FlexGalaxy.AI Platform Architecture¶

Overview¶

FlexGalaxy.AI is an Application Platform as a Service (APaaS) for building robotic and agentic applications. Developers build applications on top of the platform’s horizontal services. Syrius Robotics is the first developer, dogfooding the platform by building its own products on the same APIs and interfaces available to third-party developers.

Core Principle¶

No privileged access. First-party applications (WES, ClearJanitor, SiteView, OpsFlow) use the same public APIs, the same authentication (DotID/OIDC), and the same constraints that any third-party developer would encounter.

Platform Service Map¶

Data Plane — The Physical World Interface¶

Service	Responsibility
DeviceAdmin	Device enrollment, alert monitoring, and OTA status visibility. The unified device management interface — wraps ThingsBoard for connectivity and alerts, reads hawkBit for update status. Developers never interact with ThingsBoard directly.
ThingIO	IoT data processing, analytics, and dashboard visualization. Built on Apache StreamPipes. Applications register custom dashboards, widgets, and data pipelines scoped to their enrolled devices.
OTAForge	OTA artifact management and policy-driven rollout automation. Built on Eclipse hawkBit. CI/CD access keys for artifact publishing, policy-driven rollouts (polls DeviceAdmin, evaluates policies, auto-creates rollouts), proxied DDI endpoint, and distributor portal.

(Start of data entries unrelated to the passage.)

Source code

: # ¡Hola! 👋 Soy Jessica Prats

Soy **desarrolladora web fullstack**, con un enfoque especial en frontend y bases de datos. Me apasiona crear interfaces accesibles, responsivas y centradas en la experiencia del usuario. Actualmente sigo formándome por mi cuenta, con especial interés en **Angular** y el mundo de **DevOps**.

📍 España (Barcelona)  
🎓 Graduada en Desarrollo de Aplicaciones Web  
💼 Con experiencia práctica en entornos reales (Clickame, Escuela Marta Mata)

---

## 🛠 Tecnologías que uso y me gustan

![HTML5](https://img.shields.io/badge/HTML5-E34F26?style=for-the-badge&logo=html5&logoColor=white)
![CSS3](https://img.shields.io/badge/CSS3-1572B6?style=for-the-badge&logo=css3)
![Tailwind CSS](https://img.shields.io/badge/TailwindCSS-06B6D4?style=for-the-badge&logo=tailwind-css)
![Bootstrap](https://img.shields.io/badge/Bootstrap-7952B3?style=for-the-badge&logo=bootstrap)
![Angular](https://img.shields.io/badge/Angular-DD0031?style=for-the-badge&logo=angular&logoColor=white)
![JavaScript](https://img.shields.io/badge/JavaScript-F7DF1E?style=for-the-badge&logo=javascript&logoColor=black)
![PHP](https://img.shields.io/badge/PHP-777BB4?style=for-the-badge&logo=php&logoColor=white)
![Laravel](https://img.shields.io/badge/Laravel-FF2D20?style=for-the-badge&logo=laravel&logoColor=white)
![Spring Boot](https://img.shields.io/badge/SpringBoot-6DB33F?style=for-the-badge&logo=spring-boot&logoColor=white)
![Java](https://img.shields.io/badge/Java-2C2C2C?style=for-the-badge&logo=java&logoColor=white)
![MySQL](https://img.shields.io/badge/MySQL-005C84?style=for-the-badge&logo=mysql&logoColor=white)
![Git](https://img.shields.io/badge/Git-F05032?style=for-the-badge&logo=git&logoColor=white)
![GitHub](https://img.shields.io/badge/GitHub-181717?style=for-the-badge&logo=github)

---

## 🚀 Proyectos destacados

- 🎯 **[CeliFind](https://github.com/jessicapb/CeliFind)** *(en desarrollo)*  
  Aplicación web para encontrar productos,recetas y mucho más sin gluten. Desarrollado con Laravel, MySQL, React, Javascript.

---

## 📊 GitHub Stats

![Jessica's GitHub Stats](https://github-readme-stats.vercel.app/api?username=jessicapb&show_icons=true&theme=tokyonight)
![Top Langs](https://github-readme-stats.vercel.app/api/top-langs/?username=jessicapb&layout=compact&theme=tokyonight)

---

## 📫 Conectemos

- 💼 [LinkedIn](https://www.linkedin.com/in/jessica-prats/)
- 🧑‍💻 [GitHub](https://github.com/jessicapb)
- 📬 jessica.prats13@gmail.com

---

Identity Plane — Who and What Has Access¶

Service	Responsibility
DotID	Identity and access management, modeled after AWS IAM and Organizations. Built on Keycloak. The umbrella for all identity concerns.
Org Service	Account hierarchy and organization structure. Manages multi-tenant relationships — organizations, member accounts, sites, and resources across a three-tier model.
IAM Identity Center	Cross-account access and SSO. Enables visibility and permission sharing across organizational boundaries (e.g., leasing company sees assets across multiple contractors).
StarGate	Internal web application for administering the Identity Plane. Named in the spirit of AWS Gandalf — the gatekeeper.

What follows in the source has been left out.